• [EXERCISE PROMPT]:
In your copy, reproduce each entry exactly and leave out the pictures.
[[ DATA FOR ANALYSIS, beginning ]]
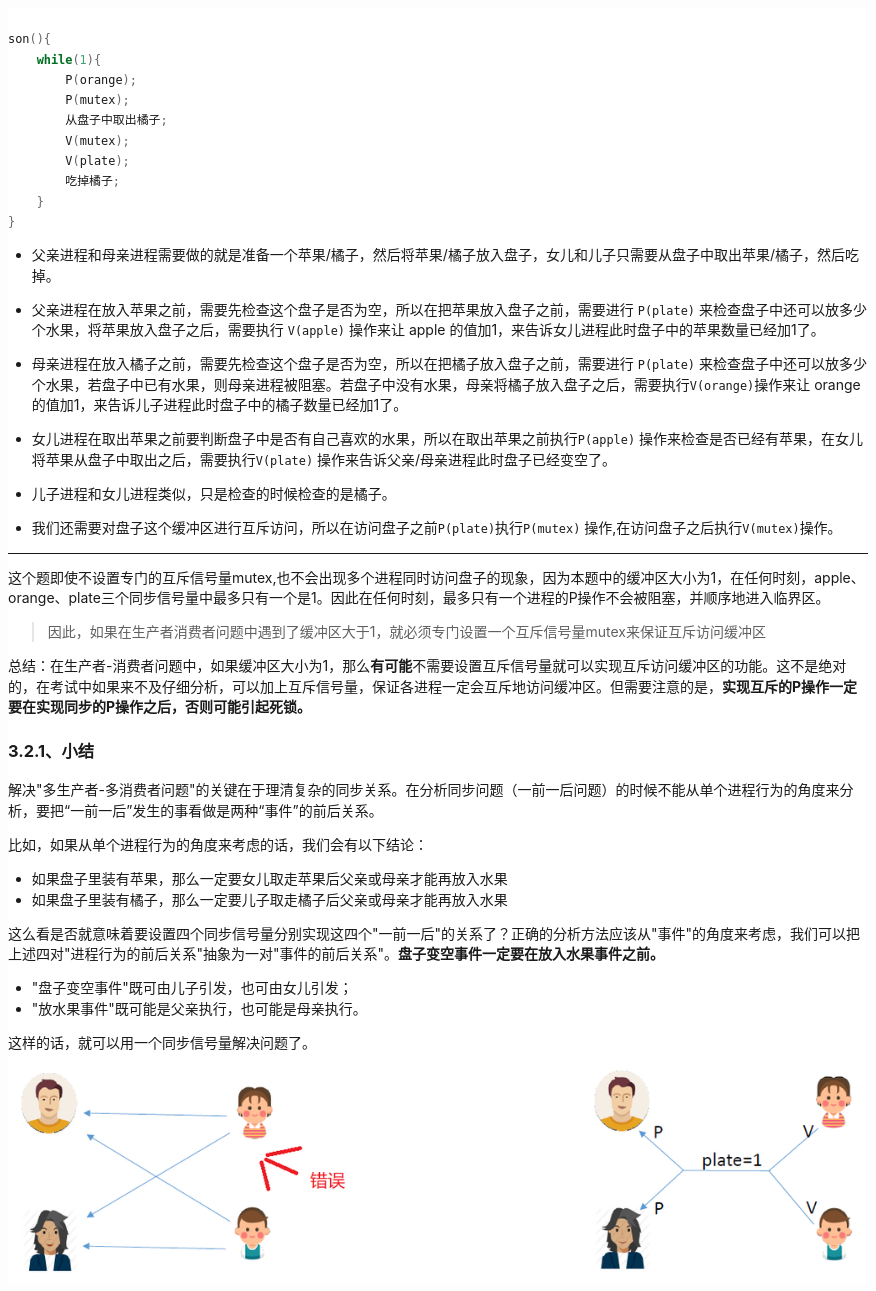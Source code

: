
 ```c

son(){
    while(1){
        P(orange);
        P(mutex);
        从盘子中取出橘子;
        V(mutex);
        V(plate);
        吃掉橘子;
    }
}
```

- 父亲进程和母亲进程需要做的就是准备一个苹果/橘子，然后将苹果/橘子放入盘子，女儿和儿子只需要从盘子中取出苹果/橘子，然后吃掉。

- 父亲进程在放入苹果之前，需要先检查这个盘子是否为空，所以在把苹果放入盘子之前，需要进行 `P(plate)` 来检查盘子中还可以放多少个水果，将苹果放入盘子之后，需要执行 `V(apple)` 操作来让 apple 的值加1，来告诉女儿进程此时盘子中的苹果数量已经加1了。

- 母亲进程在放入橘子之前，需要先检查这个盘子是否为空，所以在把橘子放入盘子之前，需要进行 `P(plate)` 来检查盘子中还可以放多少个水果，若盘子中已有水果，则母亲进程被阻塞。若盘子中没有水果，母亲将橘子放入盘子之后，需要执行`V(orange)`操作来让 orange 的值加1，来告诉儿子进程此时盘子中的橘子数量已经加1了。

- 女儿进程在取出苹果之前要判断盘子中是否有自己喜欢的水果，所以在取出苹果之前执行`P(apple)` 操作来检查是否已经有苹果，在女儿将苹果从盘子中取出之后，需要执行`V(plate)` 操作来告诉父亲/母亲进程此时盘子已经变空了。

- 儿子进程和女儿进程类似，只是检查的时候检查的是橘子。

- 我们还需要对盘子这个缓冲区进行互斥访问，所以在访问盘子之前`P(plate)`执行`P(mutex)` 操作,在访问盘子之后执行`V(mutex)`操作。

---

这个题即使不设置专门的互斥信号量mutex,也不会出现多个进程同时访问盘子的现象，因为本题中的缓冲区大小为1，在任何时刻，apple、orange、plate三个同步信号量中最多只有一个是1。因此在任何时刻，最多只有一个进程的P操作不会被阻塞，并顺序地进入临界区。

> 因此，如果在生产者消费者问题中遇到了缓冲区大于1，就必须专门设置一个互斥信号量mutex来保证互斥访问缓冲区

总结：在生产者-消费者问题中，如果缓冲区大小为1，那么**有可能**不需要设置互斥信号量就可以实现互斥访问缓冲区的功能。这不是绝对的，在考试中如果来不及仔细分析，可以加上互斥信号量，保证各进程一定会互斥地访问缓冲区。但需要注意的是，**实现互斥的P操作一定要在实现同步的P操作之后，否则可能引起死锁。**

### 3.2.1、小结

解决"多生产者-多消费者问题"的关键在于理清复杂的同步关系。在分析同步问题（一前一后问题）的时候不能从单个进程行为的角度来分析，要把“一前一后”发生的事看做是两种“事件”的前后关系。

比如，如果从单个进程行为的角度来考虑的话，我们会有以下结论：

- 如果盘子里装有苹果，那么一定要女儿取走苹果后父亲或母亲才能再放入水果
- 如果盘子里装有橘子，那么一定要儿子取走橘子后父亲或母亲才能再放入水果

这么看是否就意味着要设置四个同步信号量分别实现这四个"一前一后"的关系了？正确的分析方法应该从"事件"的角度来考虑，我们可以把上述四对"进程行为的前后关系"抽象为一对"事件的前后关系"。**盘子变空事件一定要在放入水果事件之前。**

- "盘子变空事件"既可由儿子引发，也可由女儿引发；
- "放水果事件"既可能是父亲执行，也可能是母亲执行。

这样的话，就可以用一个同步信号量解决问题了。

![](王道OS第二章进程管理(二).assets/16.png)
[[ DATA FOR ANALYSIS, end ]]
• [OUTPUT FOR THIS EXERCISE]:
Source code

:
 ```c

son(){
    while(1){
        P(orange);
        P(mutex);
        从盘子中取出橘子;
        V(mutex);
        V(plate);
        吃掉橘子;
    }
}
```

- 父亲进程和母亲进程需要做的就是准备一个苹果/橘子，然后将苹果/橘子放入盘子，女儿和儿子只需要从盘子中取出苹果/橘子，然后吃掉。

- 父亲进程在放入苹果之前，需要先检查这个盘子是否为空，所以在把苹果放入盘子之前，需要进行 `P(plate)` 来检查盘子中还可以放多少个水果，将苹果放入盘子之后，需要执行 `V(apple)` 操作来让 apple 的值加1，来告诉女儿进程此时盘子中的苹果数量已经加1了。

- 母亲进程在放入橘子之前，需要先检查这个盘子是否为空，所以在把橘子放入盘子之前，需要进行 `P(plate)` 来检查盘子中还可以放多少个水果，若盘子中已有水果，则母亲进程被阻塞。若盘子中没有水果，母亲将橘子放入盘子之后，需要执行`V(orange)`操作来让 orange 的值加1，来告诉儿子进程此时盘子中的橘子数量已经加1了。

- 女儿进程在取出苹果之前要判断盘子中是否有自己喜欢的水果，所以在取出苹果之前执行`P(apple)` 操作来检查是否已经有苹果，在女儿将苹果从盘子中取出之后，需要执行`V(plate)` 操作来告诉父亲/母亲进程此时盘子已经变空了。

- 儿子进程和女儿进程类似，只是检查的时候检查的是橘子。

- 我们还需要对盘子这个缓冲区进行互斥访问，所以在访问盘子之前`P(plate)`执行`P(mutex)` 操作,在访问盘子之后执行`V(mutex)`操作。

---

这个题即使不设置专门的互斥信号量mutex,也不会出现多个进程同时访问盘子的现象，因为本题中的缓冲区大小为1，在任何时刻，apple、orange、plate三个同步信号量中最多只有一个是1。因此在任何时刻，最多只有一个进程的P操作不会被阻塞，并顺序地进入临界区。

> 因此，如果在生产者消费者问题中遇到了缓冲区大于1，就必须专门设置一个互斥信号量mutex来保证互斥访问缓冲区

总结：在生产者-消费者问题中，如果缓冲区大小为1，那么**有可能**不需要设置互斥信号量就可以实现互斥访问缓冲区的功能。这不是绝对的，在考试中如果来不及仔细分析，可以加上互斥信号量，保证各进程一定会互斥地访问缓冲区。但需要注意的是，**实现互斥的P操作一定要在实现同步的P操作之后，否则可能引起死锁。**

### 3.2.1、小结

解决"多生产者-多消费者问题"的关键在于理清复杂的同步关系。在分析同步问题（一前一后问题）的时候不能从单个进程行为的角度来分析，要把“一前一后”发生的事看做是两种“事件”的前后关系。

比如，如果从单个进程行为的角度来考虑的话，我们会有以下结论：

- 如果盘子里装有苹果，那么一定要女儿取走苹果后父亲或母亲才能再放入水果
- 如果盘子里装有橘子，那么一定要儿子取走橘子后父亲或母亲才能再放入水果

这么看是否就意味着要设置四个同步信号量分别实现这四个"一前一后"的关系了？正确的分析方法应该从"事件"的角度来考虑，我们可以把上述四对"进程行为的前后关系"抽象为一对"事件的前后关系"。**盘子变空事件一定要在放入水果事件之前。**

- "盘子变空事件"既可由儿子引发，也可由女儿引发；
- "放水果事件"既可能是父亲执行，也可能是母亲执行。

这样的话，就可以用一个同步信号量解决问题了。

![](王道OS第二章进程管理(二).assets/16.png)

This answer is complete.